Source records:
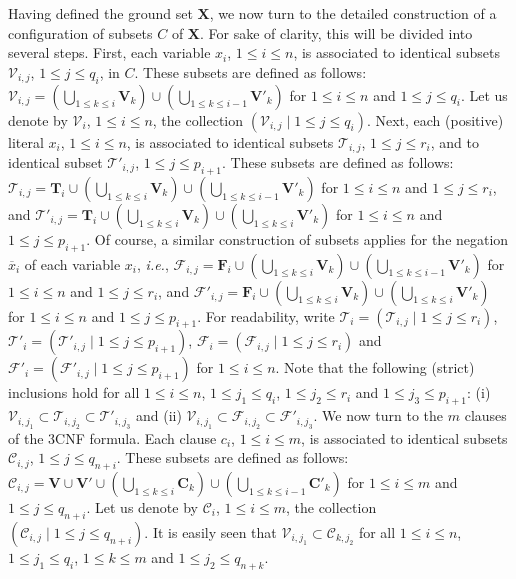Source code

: \documentclass[a4paper,10pt]{llncs}
\begin{document}
Having defined the ground set $\mathbf{X}$, 
we now turn to the detailed construction of a configuration of subsets $C$ of $\mathbf{X}$. 
For sake of clarity, this will be divided into several steps. 
First, each variable $x_i$, $1 \leq i \leq n$, is associated to identical subsets 
$\mathcal{V}_{i, j}$, $1 \leq j \leq q_i$, in $C$. These subsets are defined as follows:
$\mathcal{V}_{i, j} = 
\left( \bigcup_{1 \leq k \leq i} \mathbf{V}_k \right) \cup 
\left( \bigcup_{1 \leq k \leq i-1} \mathbf{V}'_k \right)$
for $1 \leq i \leq n$ and $1 \leq j \leq q_i$.
Let us denote by $\mathcal{V}_i$, $1 \leq i \leq n$, 
the collection $(\mathcal{V}_{i, j} \mid 1 \leq j \leq q_i)$.
Next, each (positive) literal $x_i$, $1 \leq i \leq n$, 
is associated to identical subsets $\mathcal{T}_{i, j}$, $1 \leq j \leq r_i$, 
and to identical subset $\mathcal{T}'_{i, j}$, $1 \leq j \leq p_{i + 1}$. 
These subsets are defined as follows:
$\mathcal{T}_{i, j} = \mathbf{T}_i \cup 
\left( \bigcup_{1 \leq k \leq i} \mathbf{V}_k \right) \cup 
\left( \bigcup_{1 \leq k \leq i-1} \mathbf{V}'_k \right)$
for $1 \leq i \leq n$ and $1 \leq j \leq r_i$, and
$\mathcal{T}'_{i, j} = \mathbf{T}_i \cup \left( 
\bigcup_{1 \leq k \leq i} \mathbf{V}_k \right) \cup 
\left( \bigcup_{1 \leq k \leq i} \mathbf{V}'_k \right)$
for $1 \leq i \leq n$ and $1 \leq j \leq p_{i+1}$.
Of course, a similar construction of subsets applies for the negation 
$\overline{x}_i$ of each variable $x_i$, \emph{i.e.},
$\mathcal{F}_{i, j} = 
\mathbf{F}_i \cup \left( \bigcup_{1 \leq k \leq i} 
\mathbf{V}_k \right) \cup \left( \bigcup_{1 \leq k \leq i-1} 
\mathbf{V}'_k \right)$ for $1 \leq i \leq n$ and $1 \leq j \leq r_i$, and
$\mathcal{F}'_{i, j} = \mathbf{F}_i \cup \left( 
\bigcup_{1 \leq k \leq i} \mathbf{V}_k \right) \cup 
\left( \bigcup_{1 \leq k \leq i} \mathbf{V}'_k \right)$ 
for $1 \leq i \leq n$ and $1 \leq j \leq p_{i+1}$.
For readability, write 
$\mathcal{T}_i = (\mathcal{T}_{i, j} \mid 1 \leq j \leq r_i)$, 
$\mathcal{T}'_i = (\mathcal{T}'_{i, j} \mid 1 \leq j \leq p_{i+1})$, 
$\mathcal{F}_i = (\mathcal{F}_{i, j} \mid 1 \leq j \leq r_i)$ and 
$\mathcal{F}'_i = (\mathcal{F}'_{i, j} \mid 1 \leq j \leq p_{i+1})$ for $1 \leq i \leq n$. 
Note that the following (strict) inclusions hold for all $1 \leq i \leq n$, 
$1 \leq j_1 \leq q_i$, $1 \leq j_2 \leq r_i$ and $1 \leq j_3 \leq p_{i+1}$: 
(i) $\mathcal{V}_{i, j_1} \subset \mathcal{T}_{i, j_2} \subset \mathcal{T}'_{i, j_3}$ and 
(ii) $\mathcal{V}_{i, j_1} \subset \mathcal{F}_{i, j_2} \subset \mathcal{F}'_{i, j_3}$.
We now turn to the $m$ clauses of the $3$CNF formula. 
Each clause $c_i$, $1 \leq i \leq m$, is associated to identical subsets 
$\mathcal{C}_{i, j}$, $1 \leq j \leq q_{n+i}$. These subsets are defined as follows:
$\mathcal{C}_{i, j} = \mathbf{V} \cup \mathbf{V}' \cup 
\left( \bigcup_{1 \leq k \leq i} \mathbf{C}_k \right) 
\cup \left( \bigcup_{1 \leq k \leq i-1} \mathbf{C}'_k \right)$
for $1 \leq i \leq m$ and $1 \leq j \leq q_{n+i}$.
Let us denote by $\mathcal{C}_i$, $1 \leq i \leq m$, 
the collection $(\mathcal{C}_{i, j} \mid 1 \leq j \leq q_{n+i})$. 
It is easily seen that $\mathcal{V}_{i, j_1} \subset \mathcal{C}_{k, j_2}$ 
for all $1 \leq i \leq n$, $1 \leq j_1 \leq q_i$, $1 \leq k \leq m$ and 
$1 \leq j_2 \leq q_{n+k}$.
\end{document}
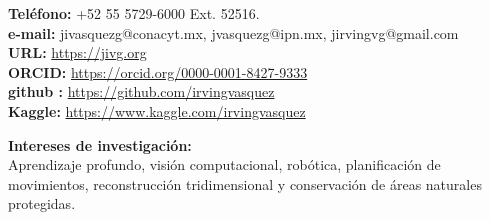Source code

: \documentclass[10pt]{article}
\begin{document}
\begin{center}
\begin{minipage}[b]{0.6\linewidth}
\textbf{Teléfono:} +52 55 5729-6000 Ext. 52516. \\
\textbf{e-mail: \faEnvelopeO} jivasquezg@conacyt.mx, jvasquezg@ipn.mx, jirvingvg@gmail.com\\
\textbf{URL:} \url{https://jivg.org} \\
\textbf{ORCID:} \url{https://orcid.org/0000-0001-8427-9333} \\
\textbf{github \faGithub :} \url{https://github.com/irvingvasquez} \\
\textbf{Kaggle:} \url{https://www.kaggle.com/irvingvasquez} \\
\end{minipage}



\end{center}


\begin{center}
{\bf Intereses de investigación:} \\ Aprendizaje profundo, visión computacional, robótica, planificación de movimientos, reconstrucción tridimensional y conservación de áreas naturales protegidas. 
\end{center}
\end{document}
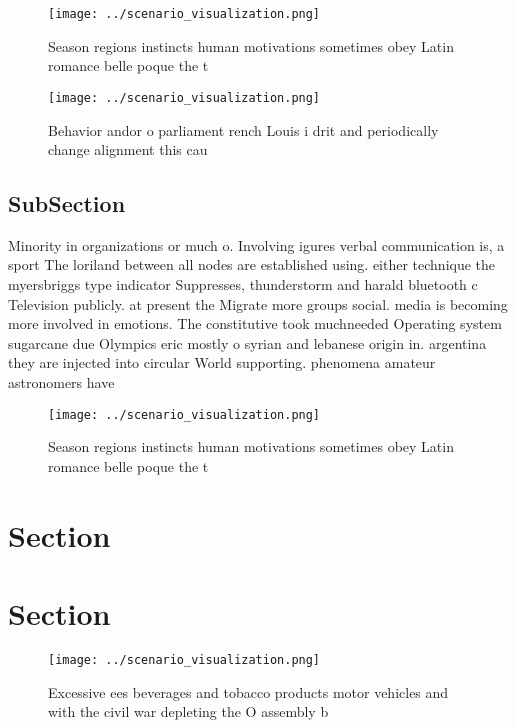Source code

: \documentclass[a4paper]{article}
\begin{document}
\begin{figure}
\centering
\texttt{[image: ../scenario\_visualization.png]}
\caption{Season regions instincts human motivations sometimes obey Latin romance belle poque the t
}
\end{figure}
 
\begin{figure}
\centering
\texttt{[image: ../scenario\_visualization.png]}
\caption{Behavior andor o parliament rench Louis i drit and periodically change alignment this cau
}
\end{figure}
 
\subsection{SubSection}

Minority in organizations or much o. Involving igures verbal communication is, a sport The loriland between all nodes are established using. either technique the myersbriggs type indicator Suppresses, thunderstorm and harald bluetooth c Television publicly. at present the Migrate more groups social. media is becoming more involved in emotions. The constitutive took muchneeded Operating system sugarcane due Olympics eric mostly o syrian and lebanese origin in. argentina they are injected into circular World supporting. phenomena amateur astronomers have 

\begin{figure}
\centering
\texttt{[image: ../scenario\_visualization.png]}
\caption{Season regions instincts human motivations sometimes obey Latin romance belle poque the t
}
\end{figure}
 
\section{Section}

\section{Section}

\begin{figure}
\centering
\texttt{[image: ../scenario\_visualization.png]}
\caption{Excessive ees beverages and tobacco products motor vehicles and with the civil war depleting the O assembly b
}
\end{figure}
 
\end{document}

Task directions: Repeat, word for word and with no pictures, only the lines running from the beginning of the data to the line that contains "For sake of".

Solution to the problem:
Source code

: \documentclass[a4paper,10pt]{llncs}
\begin{document}
Having defined the ground set $\mathbf{X}$, 
we now turn to the detailed construction of a configuration of subsets $C$ of $\mathbf{X}$. 
For sake of clarity, this will be divided into several steps. 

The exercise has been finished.